(Beginning of INPUT FOR THIS TASK)

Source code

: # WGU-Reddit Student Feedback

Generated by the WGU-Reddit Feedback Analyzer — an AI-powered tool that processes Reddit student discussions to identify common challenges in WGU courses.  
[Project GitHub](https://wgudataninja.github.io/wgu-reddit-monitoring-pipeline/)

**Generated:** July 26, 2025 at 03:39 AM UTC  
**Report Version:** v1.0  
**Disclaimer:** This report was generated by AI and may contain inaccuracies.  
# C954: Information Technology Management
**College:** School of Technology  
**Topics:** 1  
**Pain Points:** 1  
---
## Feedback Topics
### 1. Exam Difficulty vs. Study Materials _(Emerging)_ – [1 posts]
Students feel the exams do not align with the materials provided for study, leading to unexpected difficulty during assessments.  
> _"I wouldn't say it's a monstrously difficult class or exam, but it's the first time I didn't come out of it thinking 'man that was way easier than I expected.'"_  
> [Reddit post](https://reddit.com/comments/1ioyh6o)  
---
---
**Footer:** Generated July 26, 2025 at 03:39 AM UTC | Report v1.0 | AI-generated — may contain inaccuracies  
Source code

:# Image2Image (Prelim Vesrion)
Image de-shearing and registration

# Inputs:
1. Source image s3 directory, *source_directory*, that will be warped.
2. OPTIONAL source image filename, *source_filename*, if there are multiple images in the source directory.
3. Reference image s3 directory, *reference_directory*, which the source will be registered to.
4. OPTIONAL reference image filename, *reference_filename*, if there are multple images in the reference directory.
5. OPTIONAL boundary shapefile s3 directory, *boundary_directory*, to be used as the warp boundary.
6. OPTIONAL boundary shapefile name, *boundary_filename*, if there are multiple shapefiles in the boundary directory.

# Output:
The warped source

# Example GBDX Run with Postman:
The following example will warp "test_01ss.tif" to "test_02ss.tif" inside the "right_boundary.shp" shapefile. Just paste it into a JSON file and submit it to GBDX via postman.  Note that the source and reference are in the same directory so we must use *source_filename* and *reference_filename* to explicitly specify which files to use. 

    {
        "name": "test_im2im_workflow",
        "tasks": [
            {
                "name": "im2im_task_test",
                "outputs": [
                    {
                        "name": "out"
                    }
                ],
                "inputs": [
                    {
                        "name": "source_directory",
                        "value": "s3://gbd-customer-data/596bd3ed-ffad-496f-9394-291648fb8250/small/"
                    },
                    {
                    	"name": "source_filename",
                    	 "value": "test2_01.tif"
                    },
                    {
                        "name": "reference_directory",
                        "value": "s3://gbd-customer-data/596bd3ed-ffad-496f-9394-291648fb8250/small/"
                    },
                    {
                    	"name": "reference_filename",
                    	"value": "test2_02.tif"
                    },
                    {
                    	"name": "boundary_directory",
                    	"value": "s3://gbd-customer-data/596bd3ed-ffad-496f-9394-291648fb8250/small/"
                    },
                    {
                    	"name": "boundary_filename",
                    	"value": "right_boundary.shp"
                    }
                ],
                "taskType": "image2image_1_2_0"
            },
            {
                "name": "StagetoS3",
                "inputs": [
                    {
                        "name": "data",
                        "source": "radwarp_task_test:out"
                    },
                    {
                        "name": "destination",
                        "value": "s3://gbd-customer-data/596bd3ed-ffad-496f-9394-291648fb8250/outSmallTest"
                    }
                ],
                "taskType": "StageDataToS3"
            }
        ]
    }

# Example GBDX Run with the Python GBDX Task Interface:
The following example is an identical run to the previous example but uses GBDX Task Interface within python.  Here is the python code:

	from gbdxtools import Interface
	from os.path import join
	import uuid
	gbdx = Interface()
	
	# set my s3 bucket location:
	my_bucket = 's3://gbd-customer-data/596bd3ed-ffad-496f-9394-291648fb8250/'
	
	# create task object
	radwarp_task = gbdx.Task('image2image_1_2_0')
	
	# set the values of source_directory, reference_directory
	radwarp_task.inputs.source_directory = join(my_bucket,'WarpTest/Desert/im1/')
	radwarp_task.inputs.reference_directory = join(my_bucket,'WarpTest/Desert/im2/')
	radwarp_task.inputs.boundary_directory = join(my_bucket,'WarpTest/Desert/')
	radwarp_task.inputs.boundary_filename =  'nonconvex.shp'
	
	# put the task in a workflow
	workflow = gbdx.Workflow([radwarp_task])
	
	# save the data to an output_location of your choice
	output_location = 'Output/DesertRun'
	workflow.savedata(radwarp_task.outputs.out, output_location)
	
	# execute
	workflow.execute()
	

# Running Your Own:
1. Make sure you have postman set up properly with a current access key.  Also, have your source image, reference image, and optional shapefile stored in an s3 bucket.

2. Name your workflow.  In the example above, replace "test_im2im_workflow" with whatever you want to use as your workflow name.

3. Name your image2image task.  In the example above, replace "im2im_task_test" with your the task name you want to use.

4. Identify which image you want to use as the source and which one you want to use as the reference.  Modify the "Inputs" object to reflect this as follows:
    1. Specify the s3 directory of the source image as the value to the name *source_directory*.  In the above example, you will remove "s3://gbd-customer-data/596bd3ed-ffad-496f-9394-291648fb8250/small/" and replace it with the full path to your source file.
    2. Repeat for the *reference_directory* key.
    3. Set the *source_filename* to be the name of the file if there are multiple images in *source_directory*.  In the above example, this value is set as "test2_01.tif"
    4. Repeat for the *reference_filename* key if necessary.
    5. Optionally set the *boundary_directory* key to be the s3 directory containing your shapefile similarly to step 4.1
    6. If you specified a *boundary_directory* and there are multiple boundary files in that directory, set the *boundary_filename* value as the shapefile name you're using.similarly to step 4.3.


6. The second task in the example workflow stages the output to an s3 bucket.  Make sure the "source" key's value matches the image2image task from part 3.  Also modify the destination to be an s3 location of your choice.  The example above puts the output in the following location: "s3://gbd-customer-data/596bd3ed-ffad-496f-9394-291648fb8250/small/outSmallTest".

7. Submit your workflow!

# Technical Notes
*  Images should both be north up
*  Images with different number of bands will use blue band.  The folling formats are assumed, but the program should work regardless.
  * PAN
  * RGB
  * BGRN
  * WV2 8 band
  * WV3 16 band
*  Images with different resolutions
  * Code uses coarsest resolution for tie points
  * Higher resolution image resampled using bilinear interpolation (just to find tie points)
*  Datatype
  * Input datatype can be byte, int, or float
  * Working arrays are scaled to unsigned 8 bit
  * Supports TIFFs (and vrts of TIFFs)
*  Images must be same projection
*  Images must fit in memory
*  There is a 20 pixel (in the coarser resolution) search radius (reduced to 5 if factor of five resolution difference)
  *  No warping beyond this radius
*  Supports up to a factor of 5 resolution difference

(End of INPUT FOR THIS TASK)

- WHAT THIS TASK INVOLVES: Write the records out once more. Change nothing.

- ANSWER TO THIS TASK:
Source code

: # WGU-Reddit Student Feedback

Generated by the WGU-Reddit Feedback Analyzer — an AI-powered tool that processes Reddit student discussions to identify common challenges in WGU courses.  
[Project GitHub](https://wgudataninja.github.io/wgu-reddit-monitoring-pipeline/)

**Generated:** July 26, 2025 at 03:39 AM UTC  
**Report Version:** v1.0  
**Disclaimer:** This report was generated by AI and may contain inaccuracies.  
# C954: Information Technology Management
**College:** School of Technology  
**Topics:** 1  
**Pain Points:** 1  
---
## Feedback Topics
### 1. Exam Difficulty vs. Study Materials _(Emerging)_ – [1 posts]
Students feel the exams do not align with the materials provided for study, leading to unexpected difficulty during assessments.  
> _"I wouldn't say it's a monstrously difficult class or exam, but it's the first time I didn't come out of it thinking 'man that was way easier than I expected.'"_  
> [Reddit post](https://reddit.com/comments/1ioyh6o)  
---
---
**Footer:** Generated July 26, 2025 at 03:39 AM UTC | Report v1.0 | AI-generated — may contain inaccuracies  
Source code

:# Image2Image (Prelim Vesrion)
Image de-shearing and registration

# Inputs:
1. Source image s3 directory, *source_directory*, that will be warped.
2. OPTIONAL source image filename, *source_filename*, if there are multiple images in the source directory.
3. Reference image s3 directory, *reference_directory*, which the source will be registered to.
4. OPTIONAL reference image filename, *reference_filename*, if there are multple images in the reference directory.
5. OPTIONAL boundary shapefile s3 directory, *boundary_directory*, to be used as the warp boundary.
6. OPTIONAL boundary shapefile name, *boundary_filename*, if there are multiple shapefiles in the boundary directory.

# Output:
The warped source

# Example GBDX Run with Postman:
The following example will warp "test_01ss.tif" to "test_02ss.tif" inside the "right_boundary.shp" shapefile. Just paste it into a JSON file and submit it to GBDX via postman.  Note that the source and reference are in the same directory so we must use *source_filename* and *reference_filename* to explicitly specify which files to use. 

    {
        "name": "test_im2im_workflow",
        "tasks": [
            {
                "name": "im2im_task_test",
                "outputs": [
                    {
                        "name": "out"
                    }
                ],
                "inputs": [
                    {
                        "name": "source_directory",
                        "value": "s3://gbd-customer-data/596bd3ed-ffad-496f-9394-291648fb8250/small/"
                    },
                    {
                    	"name": "source_filename",
                    	 "value": "test2_01.tif"
                    },
                    {
                        "name": "reference_directory",
                        "value": "s3://gbd-customer-data/596bd3ed-ffad-496f-9394-291648fb8250/small/"
                    },
                    {
                    	"name": "reference_filename",
                    	"value": "test2_02.tif"
                    },
                    {
                    	"name": "boundary_directory",
                    	"value": "s3://gbd-customer-data/596bd3ed-ffad-496f-9394-291648fb8250/small/"
                    },
                    {
                    	"name": "boundary_filename",
                    	"value": "right_boundary.shp"
                    }
                ],
                "taskType": "image2image_1_2_0"
            },
            {
                "name": "StagetoS3",
                "inputs": [
                    {
                        "name": "data",
                        "source": "radwarp_task_test:out"
                    },
                    {
                        "name": "destination",
                        "value": "s3://gbd-customer-data/596bd3ed-ffad-496f-9394-291648fb8250/outSmallTest"
                    }
                ],
                "taskType": "StageDataToS3"
            }
        ]
    }

# Example GBDX Run with the Python GBDX Task Interface:
The following example is an identical run to the previous example but uses GBDX Task Interface within python.  Here is the python code:

	from gbdxtools import Interface
	from os.path import join
	import uuid
	gbdx = Interface()
	
	# set my s3 bucket location:
	my_bucket = 's3://gbd-customer-data/596bd3ed-ffad-496f-9394-291648fb8250/'
	
	# create task object
	radwarp_task = gbdx.Task('image2image_1_2_0')
	
	# set the values of source_directory, reference_directory
	radwarp_task.inputs.source_directory = join(my_bucket,'WarpTest/Desert/im1/')
	radwarp_task.inputs.reference_directory = join(my_bucket,'WarpTest/Desert/im2/')
	radwarp_task.inputs.boundary_directory = join(my_bucket,'WarpTest/Desert/')
	radwarp_task.inputs.boundary_filename =  'nonconvex.shp'
	
	# put the task in a workflow
	workflow = gbdx.Workflow([radwarp_task])
	
	# save the data to an output_location of your choice
	output_location = 'Output/DesertRun'
	workflow.savedata(radwarp_task.outputs.out, output_location)
	
	# execute
	workflow.execute()
	

# Running Your Own:
1. Make sure you have postman set up properly with a current access key.  Also, have your source image, reference image, and optional shapefile stored in an s3 bucket.

2. Name your workflow.  In the example above, replace "test_im2im_workflow" with whatever you want to use as your workflow name.

3. Name your image2image task.  In the example above, replace "im2im_task_test" with your the task name you want to use.

4. Identify which image you want to use as the source and which one you want to use as the reference.  Modify the "Inputs" object to reflect this as follows:
    1. Specify the s3 directory of the source image as the value to the name *source_directory*.  In the above example, you will remove "s3://gbd-customer-data/596bd3ed-ffad-496f-9394-291648fb8250/small/" and replace it with the full path to your source file.
    2. Repeat for the *reference_directory* key.
    3. Set the *source_filename* to be the name of the file if there are multiple images in *source_directory*.  In the above example, this value is set as "test2_01.tif"
    4. Repeat for the *reference_filename* key if necessary.
    5. Optionally set the *boundary_directory* key to be the s3 directory containing your shapefile similarly to step 4.1
    6. If you specified a *boundary_directory* and there are multiple boundary files in that directory, set the *boundary_filename* value as the shapefile name you're using.similarly to step 4.3.


6. The second task in the example workflow stages the output to an s3 bucket.  Make sure the "source" key's value matches the image2image task from part 3.  Also modify the destination to be an s3 location of your choice.  The example above puts the output in the following location: "s3://gbd-customer-data/596bd3ed-ffad-496f-9394-291648fb8250/small/outSmallTest".

7. Submit your workflow!

# Technical Notes
*  Images should both be north up
*  Images with different number of bands will use blue band.  The folling formats are assumed, but the program should work regardless.
  * PAN
  * RGB
  * BGRN
  * WV2 8 band
  * WV3 16 band
*  Images with different resolutions
  * Code uses coarsest resolution for tie points
  * Higher resolution image resampled using bilinear interpolation (just to find tie points)
*  Datatype
  * Input datatype can be byte, int, or float
  * Working arrays are scaled to unsigned 8 bit
  * Supports TIFFs (and vrts of TIFFs)
*  Images must be same projection
*  Images must fit in memory
*  There is a 20 pixel (in the coarser resolution) search radius (reduced to 5 if factor of five resolution difference)
  *  No warping beyond this radius
*  Supports up to a factor of 5 resolution difference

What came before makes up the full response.